In order to overcome the shortage of publicly available datasets in the e-commerce domain in both textual and visual form, we propose the use of domain adaptation to leverage existing advancements in approaches like transfer learning and multi-task learning by using state of the art techniques. Domain adaptation exploits task-independent commonalities and overcomes the problem of dataset shortage [3], especially in the e-commerce domain. Through this work, we have tried to improve product catalog quality by predicting missing product information such as category, color, brand and target gender on the e-commerce platform thus enabling efficient product search and improving user experience on the platform.
As part of the dataset generation phase, we have created three different e-commerce dataset in languages including English, German and French for text based problems and English, German and Italian for image based problems.
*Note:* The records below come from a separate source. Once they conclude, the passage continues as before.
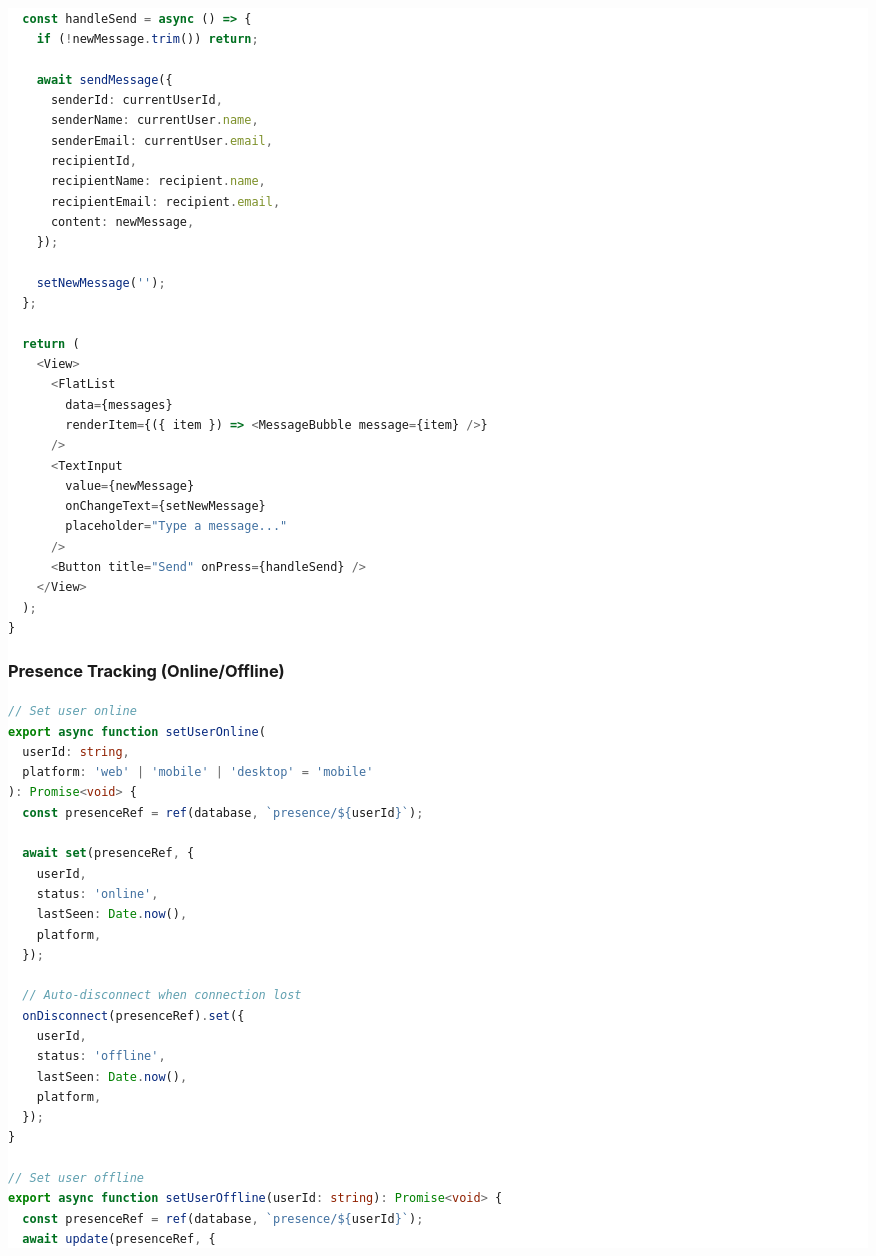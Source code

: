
 ```typescript
  const handleSend = async () => {
    if (!newMessage.trim()) return;

    await sendMessage({
      senderId: currentUserId,
      senderName: currentUser.name,
      senderEmail: currentUser.email,
      recipientId,
      recipientName: recipient.name,
      recipientEmail: recipient.email,
      content: newMessage,
    });

    setNewMessage('');
  };

  return (
    <View>
      <FlatList
        data={messages}
        renderItem={({ item }) => <MessageBubble message={item} />}
      />
      <TextInput
        value={newMessage}
        onChangeText={setNewMessage}
        placeholder="Type a message..."
      />
      <Button title="Send" onPress={handleSend} />
    </View>
  );
}
```

### Presence Tracking (Online/Offline)

```typescript
// Set user online
export async function setUserOnline(
  userId: string,
  platform: 'web' | 'mobile' | 'desktop' = 'mobile'
): Promise<void> {
  const presenceRef = ref(database, `presence/${userId}`);
  
  await set(presenceRef, {
    userId,
    status: 'online',
    lastSeen: Date.now(),
    platform,
  });

  // Auto-disconnect when connection lost
  onDisconnect(presenceRef).set({
    userId,
    status: 'offline',
    lastSeen: Date.now(),
    platform,
  });
}

// Set user offline
export async function setUserOffline(userId: string): Promise<void> {
  const presenceRef = ref(database, `presence/${userId}`);
  await update(presenceRef, {
```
The dataset has been used to predict missing product information using deep learning approaches like transfer learning and multi-task learning. We have also compared single task approaches for image classification tasks with transfer learning and discussed benefits. In the natural language processing front, we have compared single task learning with both transfer learning and multi-task learning. We observed that for image classification tasks, single task is on equal footing with transfer learning however the latter is trained and implemented in less than half the time invested in training a deep learning model from scratch. For text classification the text corpora was trained on a state-of-the-art deep learning model, the Transformer. In addition, we compared two types of domain adaptation techniques, transfer learning and multi-task learning and found that both approaches are on an equal footing in terms of accuracy. We show that multi-task and transfer learning is advisable in situations where training data is sparse through experiments in which a jointly trained transformer is able to outperform a single-task trained transformer.
After the predictions, we conducted a survey to see if including the predicted features in the product detail pages helps online customers in making buying decisions. Majority of the respondents prefer the predicted features to be included on the product detail page. Hence, suggesting that the predictions made through transfer learning and multi-task learning are useful and applicable in the e-commerce domain to enhance user experience.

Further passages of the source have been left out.